Y ahora Thomas tenía una nueva pregunta. ¿Era posible que las pisadas que había oído en las bodegas, el paso cauto que se había intercalado en las enérgicas y tintineantes pisadas de Gresham, hubieran sido de una mujer?
No volvió a ver a Julia, ni en la cubierta, ni en el restaurante que se asemejaba a un vagón para el ganado, ni en el bureau de change ni en las colas que se estaban comenzando a formar para acceder a la cubierta de los coches veinte minutos antes de atracar. Tampoco la vio en el lugar desde el que los trasladaron hasta la estación de tren ni en el mostrador de alquiler de coches Hertz. Había desaparecido.
Thomas no sabía qué le habría dicho si ella lo hubiese visto, o qué le diría cuando se volvieran a ver. Podía tratarse de una coincidencia, pero no le gustaba, y todas las explicaciones plausibles que se le ocurrían resultaban, en distintos grados, perturbadoras.

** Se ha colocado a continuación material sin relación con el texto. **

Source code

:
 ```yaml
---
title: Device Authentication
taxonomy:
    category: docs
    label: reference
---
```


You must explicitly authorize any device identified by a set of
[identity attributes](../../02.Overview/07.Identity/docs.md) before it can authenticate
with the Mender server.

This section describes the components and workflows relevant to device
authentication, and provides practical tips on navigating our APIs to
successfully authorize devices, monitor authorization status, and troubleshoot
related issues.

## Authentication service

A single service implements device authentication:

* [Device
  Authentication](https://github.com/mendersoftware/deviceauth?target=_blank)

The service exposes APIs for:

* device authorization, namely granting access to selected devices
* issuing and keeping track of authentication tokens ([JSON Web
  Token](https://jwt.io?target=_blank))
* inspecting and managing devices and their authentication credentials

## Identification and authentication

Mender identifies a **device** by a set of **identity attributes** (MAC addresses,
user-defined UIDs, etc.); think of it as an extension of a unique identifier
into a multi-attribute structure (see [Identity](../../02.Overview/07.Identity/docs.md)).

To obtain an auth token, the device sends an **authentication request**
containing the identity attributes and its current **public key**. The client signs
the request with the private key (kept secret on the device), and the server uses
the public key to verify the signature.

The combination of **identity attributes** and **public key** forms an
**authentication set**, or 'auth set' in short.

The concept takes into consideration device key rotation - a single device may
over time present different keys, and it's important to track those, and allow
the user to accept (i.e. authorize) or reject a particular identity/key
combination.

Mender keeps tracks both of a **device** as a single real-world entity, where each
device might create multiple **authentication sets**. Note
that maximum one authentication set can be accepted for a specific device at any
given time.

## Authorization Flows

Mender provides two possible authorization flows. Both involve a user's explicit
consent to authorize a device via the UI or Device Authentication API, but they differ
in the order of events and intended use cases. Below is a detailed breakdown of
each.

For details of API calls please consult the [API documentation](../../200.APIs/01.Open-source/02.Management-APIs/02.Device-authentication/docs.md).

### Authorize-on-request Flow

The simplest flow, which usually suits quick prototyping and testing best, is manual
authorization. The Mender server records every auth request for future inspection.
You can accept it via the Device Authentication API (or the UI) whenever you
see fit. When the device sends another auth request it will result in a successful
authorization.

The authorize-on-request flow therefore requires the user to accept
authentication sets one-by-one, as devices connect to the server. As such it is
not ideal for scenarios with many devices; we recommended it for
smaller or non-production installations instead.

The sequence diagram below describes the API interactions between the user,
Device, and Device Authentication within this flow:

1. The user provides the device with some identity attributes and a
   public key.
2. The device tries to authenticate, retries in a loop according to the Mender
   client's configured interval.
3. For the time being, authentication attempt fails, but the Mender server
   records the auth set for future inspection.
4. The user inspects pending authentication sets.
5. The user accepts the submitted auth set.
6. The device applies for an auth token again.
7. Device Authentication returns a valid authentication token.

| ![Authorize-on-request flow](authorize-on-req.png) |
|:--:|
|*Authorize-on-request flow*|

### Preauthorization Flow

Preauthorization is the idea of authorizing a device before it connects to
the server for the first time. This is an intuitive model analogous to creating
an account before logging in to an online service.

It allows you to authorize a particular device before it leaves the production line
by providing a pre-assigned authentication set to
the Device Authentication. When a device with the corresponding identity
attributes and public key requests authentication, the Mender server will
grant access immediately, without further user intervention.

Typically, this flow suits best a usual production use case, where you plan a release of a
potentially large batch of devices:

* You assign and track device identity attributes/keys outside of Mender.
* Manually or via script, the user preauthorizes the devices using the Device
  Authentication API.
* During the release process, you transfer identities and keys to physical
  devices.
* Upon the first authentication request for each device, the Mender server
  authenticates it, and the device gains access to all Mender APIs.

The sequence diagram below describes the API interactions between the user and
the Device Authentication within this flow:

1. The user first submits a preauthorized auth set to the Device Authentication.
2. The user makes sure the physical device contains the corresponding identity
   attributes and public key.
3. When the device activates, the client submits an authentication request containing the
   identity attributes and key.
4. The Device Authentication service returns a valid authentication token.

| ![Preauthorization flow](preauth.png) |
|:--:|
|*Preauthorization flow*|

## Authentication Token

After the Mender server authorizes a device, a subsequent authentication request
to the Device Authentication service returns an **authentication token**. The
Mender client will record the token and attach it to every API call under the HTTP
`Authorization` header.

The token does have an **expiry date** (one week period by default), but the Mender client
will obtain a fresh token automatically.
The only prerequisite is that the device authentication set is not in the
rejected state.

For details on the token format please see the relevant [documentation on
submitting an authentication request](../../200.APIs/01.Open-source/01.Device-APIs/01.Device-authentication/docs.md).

No soportaba la idea de tener que depender de nuevo de autobuses y trenes. Inglaterra podía ser pequeña, pero estaba densamente poblada, y llegar de «a» a «be» podía resultar extremadamente difícil si ninguna de las dos eran ciudades importantes. Así que alquiló otro coche, pero solo se percató de lo complicado que le iba a resultar manejarlo cuando fue a abrir la puerta del conductor y vio que esa era la del copiloto.
Conducir por la izquierda, pensó. ¿Será tan difícil?
Sí lo era. Había montado en bicicleta en Japón, donde también conducían por la izquierda, pero el examen de conducir japonés tenía una parte escrita famosa por su dificultad, que impedía (había quien decía que de manera deliberada) que los extranjeros pudieran conducir. Debía mirar a ambos lados en cada cruce, sobre todo en esas numerosas y exasperantes rotondas donde todos parecían saber exactamente adónde se dirigían y cambiaban de carril con la discreta luz de sus intermitentes. Thomas dio un par de vueltas antes de coger la salida, y la gente lo pitó cuando interrumpió el tráfico para abandonar la glorieta.
El coche era pequeño, pero los carriles parecían aún más estrechos, por lo que tuvo que concentrarse en que su minúsculo vehículo no se saliera y se metiera en el carril de los camiones y autobuses que pasaban junto a él con centímetros de separación entre sus espejos retrovisores. Tras veinte minutos conduciendo estaba agarrotado por la tensión y se había cambiado al carril de la izquierda para mantenerse alejado de lo peor. Sin embargo, ahí incordiaba a la gente que quería salir de la autopista, así que tuvo que volver al carril del medio, intentando mantener el coche estable y sin pisar demasiado el acelerador.